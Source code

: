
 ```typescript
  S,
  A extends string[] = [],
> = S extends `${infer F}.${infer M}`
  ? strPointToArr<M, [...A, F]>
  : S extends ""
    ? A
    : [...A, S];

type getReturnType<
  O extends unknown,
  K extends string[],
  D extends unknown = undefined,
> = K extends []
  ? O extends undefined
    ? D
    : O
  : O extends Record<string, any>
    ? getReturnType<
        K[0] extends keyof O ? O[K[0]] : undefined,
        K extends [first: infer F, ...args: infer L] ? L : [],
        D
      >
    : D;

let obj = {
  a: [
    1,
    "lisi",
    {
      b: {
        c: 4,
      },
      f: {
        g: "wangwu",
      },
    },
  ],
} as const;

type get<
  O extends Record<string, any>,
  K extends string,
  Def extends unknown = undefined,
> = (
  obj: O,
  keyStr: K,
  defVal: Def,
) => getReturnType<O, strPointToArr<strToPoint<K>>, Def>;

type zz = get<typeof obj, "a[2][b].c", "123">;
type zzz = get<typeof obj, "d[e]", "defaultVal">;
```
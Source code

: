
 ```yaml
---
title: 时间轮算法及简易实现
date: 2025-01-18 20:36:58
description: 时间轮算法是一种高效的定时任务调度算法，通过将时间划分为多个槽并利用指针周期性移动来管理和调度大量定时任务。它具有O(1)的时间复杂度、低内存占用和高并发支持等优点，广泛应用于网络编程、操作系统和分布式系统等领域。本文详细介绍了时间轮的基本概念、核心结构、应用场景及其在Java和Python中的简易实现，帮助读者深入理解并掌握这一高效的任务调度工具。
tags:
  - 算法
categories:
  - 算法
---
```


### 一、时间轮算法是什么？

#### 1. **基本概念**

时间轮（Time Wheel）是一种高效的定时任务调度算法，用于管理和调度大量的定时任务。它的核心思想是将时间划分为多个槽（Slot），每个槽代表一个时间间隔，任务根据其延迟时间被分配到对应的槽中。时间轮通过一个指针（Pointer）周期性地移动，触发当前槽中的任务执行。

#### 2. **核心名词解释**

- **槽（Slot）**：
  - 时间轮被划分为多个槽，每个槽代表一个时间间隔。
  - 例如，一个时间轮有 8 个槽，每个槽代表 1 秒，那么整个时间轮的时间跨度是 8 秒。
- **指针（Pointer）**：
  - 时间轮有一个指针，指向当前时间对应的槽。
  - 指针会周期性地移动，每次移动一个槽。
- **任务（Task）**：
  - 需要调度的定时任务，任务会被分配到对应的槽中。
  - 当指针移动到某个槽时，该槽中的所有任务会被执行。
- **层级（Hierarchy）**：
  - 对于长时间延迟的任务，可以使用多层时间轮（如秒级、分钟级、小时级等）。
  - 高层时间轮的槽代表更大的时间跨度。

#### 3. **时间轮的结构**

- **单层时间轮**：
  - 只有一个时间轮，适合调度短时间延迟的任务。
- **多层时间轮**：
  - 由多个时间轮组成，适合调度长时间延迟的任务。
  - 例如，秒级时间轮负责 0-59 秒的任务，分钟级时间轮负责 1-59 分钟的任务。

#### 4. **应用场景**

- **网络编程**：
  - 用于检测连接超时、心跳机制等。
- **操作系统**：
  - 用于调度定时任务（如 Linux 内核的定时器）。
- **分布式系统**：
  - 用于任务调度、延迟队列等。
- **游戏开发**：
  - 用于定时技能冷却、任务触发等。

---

•••

__AIM OF THE TASK__:
Pull out every line above that holds the word "strPointToArr".

__FINISHED EXERCISE__:
  ? strPointToArr<M, [...A, F]>
) => getReturnType<O, strPointToArr<strToPoint<K>>, Def>;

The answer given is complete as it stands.